DIRECTIONS => Read through the entries below and copy each line where "событие" turns up.

(Stored data entries)
----------------------------------------

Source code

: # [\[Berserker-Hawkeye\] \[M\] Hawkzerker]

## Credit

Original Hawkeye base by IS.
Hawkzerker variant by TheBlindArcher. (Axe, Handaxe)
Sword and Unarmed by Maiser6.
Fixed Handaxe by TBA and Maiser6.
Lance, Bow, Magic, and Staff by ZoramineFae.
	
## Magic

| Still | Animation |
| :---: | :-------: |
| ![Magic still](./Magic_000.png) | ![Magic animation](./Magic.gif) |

----------------------------------------

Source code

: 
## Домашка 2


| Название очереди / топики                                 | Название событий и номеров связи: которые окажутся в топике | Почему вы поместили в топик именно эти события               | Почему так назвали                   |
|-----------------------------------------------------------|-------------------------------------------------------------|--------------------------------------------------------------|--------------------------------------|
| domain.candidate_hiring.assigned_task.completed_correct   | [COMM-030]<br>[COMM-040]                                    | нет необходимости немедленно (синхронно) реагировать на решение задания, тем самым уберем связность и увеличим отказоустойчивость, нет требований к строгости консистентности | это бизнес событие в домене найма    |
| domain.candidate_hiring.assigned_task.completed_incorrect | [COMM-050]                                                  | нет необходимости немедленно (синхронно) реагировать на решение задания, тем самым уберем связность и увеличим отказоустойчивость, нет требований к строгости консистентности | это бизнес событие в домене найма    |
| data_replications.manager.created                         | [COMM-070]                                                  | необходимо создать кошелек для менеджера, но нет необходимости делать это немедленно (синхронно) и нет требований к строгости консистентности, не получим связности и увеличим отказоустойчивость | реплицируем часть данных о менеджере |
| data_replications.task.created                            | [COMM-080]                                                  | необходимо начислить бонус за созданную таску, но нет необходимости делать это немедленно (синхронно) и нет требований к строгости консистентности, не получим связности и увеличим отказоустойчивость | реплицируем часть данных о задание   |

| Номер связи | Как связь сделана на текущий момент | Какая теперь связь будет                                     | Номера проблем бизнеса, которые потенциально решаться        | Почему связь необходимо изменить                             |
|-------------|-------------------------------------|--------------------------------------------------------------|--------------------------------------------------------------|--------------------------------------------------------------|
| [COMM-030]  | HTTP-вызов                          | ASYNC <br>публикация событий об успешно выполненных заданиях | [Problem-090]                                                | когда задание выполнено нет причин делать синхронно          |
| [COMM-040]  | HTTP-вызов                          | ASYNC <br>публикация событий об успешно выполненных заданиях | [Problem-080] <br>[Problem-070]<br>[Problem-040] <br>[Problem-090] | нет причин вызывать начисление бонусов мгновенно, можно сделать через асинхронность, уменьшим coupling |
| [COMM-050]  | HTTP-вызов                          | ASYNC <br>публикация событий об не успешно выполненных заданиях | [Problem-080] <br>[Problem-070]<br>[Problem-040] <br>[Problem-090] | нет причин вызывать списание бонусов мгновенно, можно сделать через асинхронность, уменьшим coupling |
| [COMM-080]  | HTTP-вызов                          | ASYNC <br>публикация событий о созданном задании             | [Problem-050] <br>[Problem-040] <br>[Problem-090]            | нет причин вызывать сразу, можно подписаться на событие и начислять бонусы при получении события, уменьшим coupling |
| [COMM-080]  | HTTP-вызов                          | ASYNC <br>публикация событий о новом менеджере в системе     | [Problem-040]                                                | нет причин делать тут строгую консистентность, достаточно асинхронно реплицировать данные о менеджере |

----------------------------------------

OUTPUT BELOW =>
| domain.candidate_hiring.assigned_task.completed_correct   | [COMM-030]<br>[COMM-040]                                    | нет необходимости немедленно (синхронно) реагировать на решение задания, тем самым уберем связность и увеличим отказоустойчивость, нет требований к строгости консистентности | это бизнес событие в домене найма    |
| domain.candidate_hiring.assigned_task.completed_incorrect | [COMM-050]                                                  | нет необходимости немедленно (синхронно) реагировать на решение задания, тем самым уберем связность и увеличим отказоустойчивость, нет требований к строгости консистентности | это бизнес событие в домене найма    |
| [COMM-080]  | HTTP-вызов                          | ASYNC <br>публикация событий о созданном задании             | [Problem-050] <br>[Problem-040] <br>[Problem-090]            | нет причин вызывать сразу, можно подписаться на событие и начислять бонусы при получении события, уменьшим coupling |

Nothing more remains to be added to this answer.